Später bin ich dann natürlich immer wieder mit Ars Electronica in Berührung gekommen, auch über Peter Weibel, bei dem ich in Wien studiert habe und der jahre­­­­lang der künstlerische Leiter der Ars Electronica war. Gemeinsam mit Laurent Mignonneau war ich 1991 und 1992 als Besucherin beim Festival, und wir haben begonnen, uns für Medien­kunst zu interessieren. 1993 haben Laurent und ich zum ersten Mal bei Ars Electronica ausgestellt, und danach so alle paar Jahre wieder.
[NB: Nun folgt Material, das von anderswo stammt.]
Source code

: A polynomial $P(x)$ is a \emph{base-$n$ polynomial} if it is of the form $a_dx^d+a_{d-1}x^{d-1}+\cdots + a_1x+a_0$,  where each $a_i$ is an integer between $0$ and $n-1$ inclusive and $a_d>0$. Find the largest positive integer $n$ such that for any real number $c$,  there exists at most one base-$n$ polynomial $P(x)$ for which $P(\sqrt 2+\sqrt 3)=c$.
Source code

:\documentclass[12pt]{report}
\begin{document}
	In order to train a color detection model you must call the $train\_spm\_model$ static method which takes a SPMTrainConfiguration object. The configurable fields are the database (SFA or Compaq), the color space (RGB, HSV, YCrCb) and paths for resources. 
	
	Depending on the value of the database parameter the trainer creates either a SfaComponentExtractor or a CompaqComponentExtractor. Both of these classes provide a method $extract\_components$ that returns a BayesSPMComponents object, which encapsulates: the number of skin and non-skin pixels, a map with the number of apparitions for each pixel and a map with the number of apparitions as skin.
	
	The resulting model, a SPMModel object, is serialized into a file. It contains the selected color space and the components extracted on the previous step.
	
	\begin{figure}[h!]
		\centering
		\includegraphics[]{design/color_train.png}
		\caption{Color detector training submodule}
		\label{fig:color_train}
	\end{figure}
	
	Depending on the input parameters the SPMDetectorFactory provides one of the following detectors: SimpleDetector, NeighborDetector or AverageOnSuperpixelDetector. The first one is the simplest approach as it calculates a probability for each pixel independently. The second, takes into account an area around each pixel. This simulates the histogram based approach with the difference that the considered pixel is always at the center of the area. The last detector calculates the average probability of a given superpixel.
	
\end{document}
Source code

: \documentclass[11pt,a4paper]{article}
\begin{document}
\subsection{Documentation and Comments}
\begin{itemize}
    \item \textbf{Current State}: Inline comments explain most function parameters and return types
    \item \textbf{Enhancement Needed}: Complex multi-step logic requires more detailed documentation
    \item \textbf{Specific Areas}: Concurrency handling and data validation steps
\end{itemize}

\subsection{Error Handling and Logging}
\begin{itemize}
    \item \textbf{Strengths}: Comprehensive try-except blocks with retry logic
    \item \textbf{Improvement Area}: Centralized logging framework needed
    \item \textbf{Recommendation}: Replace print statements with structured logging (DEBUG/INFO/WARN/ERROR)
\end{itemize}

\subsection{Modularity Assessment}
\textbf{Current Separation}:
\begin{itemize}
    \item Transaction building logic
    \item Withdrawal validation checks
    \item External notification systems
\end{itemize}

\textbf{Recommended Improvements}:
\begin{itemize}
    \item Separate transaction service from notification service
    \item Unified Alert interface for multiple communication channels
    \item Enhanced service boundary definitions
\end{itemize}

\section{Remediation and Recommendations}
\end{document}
Als aktive Künstlerin verbindet mich mit Linz und der Ars Electronica also eine relativ lange Geschichte. Seit wir als Professoren an der Kunst­­­­­universität in Linz unterrichten – seit mittlerweile zehn Jahren – verfolge ich die Entwicklung in Linz ganz eng mit. Ja, wir haben auch die Gelegenheit, sie mitzu­­­­gestalten. Dies begann schon 2004, als wir noch Professoren an der japanischen Medien­kunst­­­­­universität IAMAS waren. Damals ko-organisierten wir die IAMAS-Campus-Ausstellung. 2005 begannen wir dann mit unserem eigenen Master­studien­­­­­programm „Interface Cultures“ an der Kunstuniversität in Linz, und seit mittlerweile zehn Jahren präsentieren wir jedes Jahr Arbeiten von Studierenden aus unserem Master­studien­­­­­bereich im Rahmen der Ars Electronica.
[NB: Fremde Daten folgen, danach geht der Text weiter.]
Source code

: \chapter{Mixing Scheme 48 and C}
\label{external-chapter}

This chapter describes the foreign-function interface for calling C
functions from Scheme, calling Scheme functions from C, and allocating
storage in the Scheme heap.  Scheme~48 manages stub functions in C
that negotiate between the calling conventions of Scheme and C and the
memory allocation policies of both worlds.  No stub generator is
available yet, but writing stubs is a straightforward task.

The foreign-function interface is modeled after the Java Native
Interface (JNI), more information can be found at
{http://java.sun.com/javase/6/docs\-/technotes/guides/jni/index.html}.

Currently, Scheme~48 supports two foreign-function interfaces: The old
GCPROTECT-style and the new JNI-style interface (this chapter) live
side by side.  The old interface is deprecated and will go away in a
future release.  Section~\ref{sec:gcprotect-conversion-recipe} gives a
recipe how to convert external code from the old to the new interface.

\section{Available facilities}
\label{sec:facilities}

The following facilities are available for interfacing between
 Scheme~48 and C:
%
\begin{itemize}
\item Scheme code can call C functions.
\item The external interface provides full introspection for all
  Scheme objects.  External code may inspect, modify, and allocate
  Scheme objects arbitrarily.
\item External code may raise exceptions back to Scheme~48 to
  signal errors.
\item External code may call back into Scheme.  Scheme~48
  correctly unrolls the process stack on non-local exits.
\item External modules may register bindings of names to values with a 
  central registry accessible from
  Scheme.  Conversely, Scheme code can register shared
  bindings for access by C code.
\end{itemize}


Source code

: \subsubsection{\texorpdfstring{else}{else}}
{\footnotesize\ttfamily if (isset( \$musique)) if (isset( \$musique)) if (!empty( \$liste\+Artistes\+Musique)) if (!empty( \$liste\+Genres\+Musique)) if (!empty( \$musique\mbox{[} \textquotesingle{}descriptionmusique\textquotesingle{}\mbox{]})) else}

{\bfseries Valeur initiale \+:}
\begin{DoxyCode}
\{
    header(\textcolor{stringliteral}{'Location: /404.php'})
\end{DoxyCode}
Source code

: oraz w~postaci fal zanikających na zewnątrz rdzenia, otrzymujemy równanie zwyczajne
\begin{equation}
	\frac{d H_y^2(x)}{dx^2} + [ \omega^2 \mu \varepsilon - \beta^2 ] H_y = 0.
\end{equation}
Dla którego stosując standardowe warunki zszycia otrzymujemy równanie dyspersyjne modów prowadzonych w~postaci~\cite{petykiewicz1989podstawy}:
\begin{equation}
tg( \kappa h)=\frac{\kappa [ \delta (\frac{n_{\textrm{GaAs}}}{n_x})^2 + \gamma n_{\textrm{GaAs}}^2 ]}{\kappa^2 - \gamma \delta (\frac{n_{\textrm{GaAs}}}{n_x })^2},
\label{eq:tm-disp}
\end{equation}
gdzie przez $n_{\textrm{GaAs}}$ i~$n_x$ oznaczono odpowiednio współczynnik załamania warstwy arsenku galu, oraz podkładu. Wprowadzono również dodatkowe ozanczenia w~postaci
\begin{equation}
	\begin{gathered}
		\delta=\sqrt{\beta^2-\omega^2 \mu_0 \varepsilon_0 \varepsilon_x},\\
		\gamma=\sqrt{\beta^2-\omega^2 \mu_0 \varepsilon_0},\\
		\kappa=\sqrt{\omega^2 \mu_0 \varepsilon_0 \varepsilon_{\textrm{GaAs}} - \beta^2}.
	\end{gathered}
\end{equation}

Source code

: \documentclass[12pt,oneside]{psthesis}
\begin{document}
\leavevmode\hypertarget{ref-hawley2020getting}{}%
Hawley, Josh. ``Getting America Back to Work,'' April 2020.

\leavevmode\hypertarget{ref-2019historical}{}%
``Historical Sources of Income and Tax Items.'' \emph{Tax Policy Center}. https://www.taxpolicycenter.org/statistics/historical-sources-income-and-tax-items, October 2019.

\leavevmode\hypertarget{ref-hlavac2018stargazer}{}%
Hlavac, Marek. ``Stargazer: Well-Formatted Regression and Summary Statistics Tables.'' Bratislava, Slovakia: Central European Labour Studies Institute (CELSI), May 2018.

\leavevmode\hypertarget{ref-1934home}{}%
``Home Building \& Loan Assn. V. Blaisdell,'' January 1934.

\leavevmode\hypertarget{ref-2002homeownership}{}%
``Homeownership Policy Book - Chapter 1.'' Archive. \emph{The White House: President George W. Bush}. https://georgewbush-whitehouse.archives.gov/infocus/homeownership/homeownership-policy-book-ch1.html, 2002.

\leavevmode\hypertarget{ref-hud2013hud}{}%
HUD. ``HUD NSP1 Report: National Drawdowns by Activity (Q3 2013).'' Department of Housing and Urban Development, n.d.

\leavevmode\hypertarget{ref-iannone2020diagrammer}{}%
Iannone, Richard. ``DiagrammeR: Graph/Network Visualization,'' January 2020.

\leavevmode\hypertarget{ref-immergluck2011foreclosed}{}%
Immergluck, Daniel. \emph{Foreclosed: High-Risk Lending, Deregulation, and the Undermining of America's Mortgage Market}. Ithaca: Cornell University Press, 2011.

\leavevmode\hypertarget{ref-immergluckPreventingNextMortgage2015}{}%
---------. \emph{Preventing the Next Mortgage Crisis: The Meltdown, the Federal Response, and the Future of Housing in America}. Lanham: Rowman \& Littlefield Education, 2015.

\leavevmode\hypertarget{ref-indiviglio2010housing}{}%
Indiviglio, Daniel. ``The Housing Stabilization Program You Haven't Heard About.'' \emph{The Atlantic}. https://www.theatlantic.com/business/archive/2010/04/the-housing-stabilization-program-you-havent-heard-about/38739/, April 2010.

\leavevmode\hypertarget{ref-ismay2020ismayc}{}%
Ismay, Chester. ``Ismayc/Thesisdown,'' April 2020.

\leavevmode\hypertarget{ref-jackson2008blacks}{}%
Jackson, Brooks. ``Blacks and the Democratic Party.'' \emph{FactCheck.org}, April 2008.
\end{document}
Bei der ersten Ausstellung 2005 war es noch eine kleine Gruppe von vier, fünf Projekten, mittlerweile ist unser Studien­­­­­programm stark angewachsen. Es wurden bisher um die 120 Studierenden­­­­­projekte gezeigt, bei jeder Ausstellung präsentieren wir um die fünfzehn Projekte, und das ist schon eine Auswahl!

Ars Electronica als Sprungbrett, um sich zu vernetzen und sich langsam eine Karriere aufzubauen.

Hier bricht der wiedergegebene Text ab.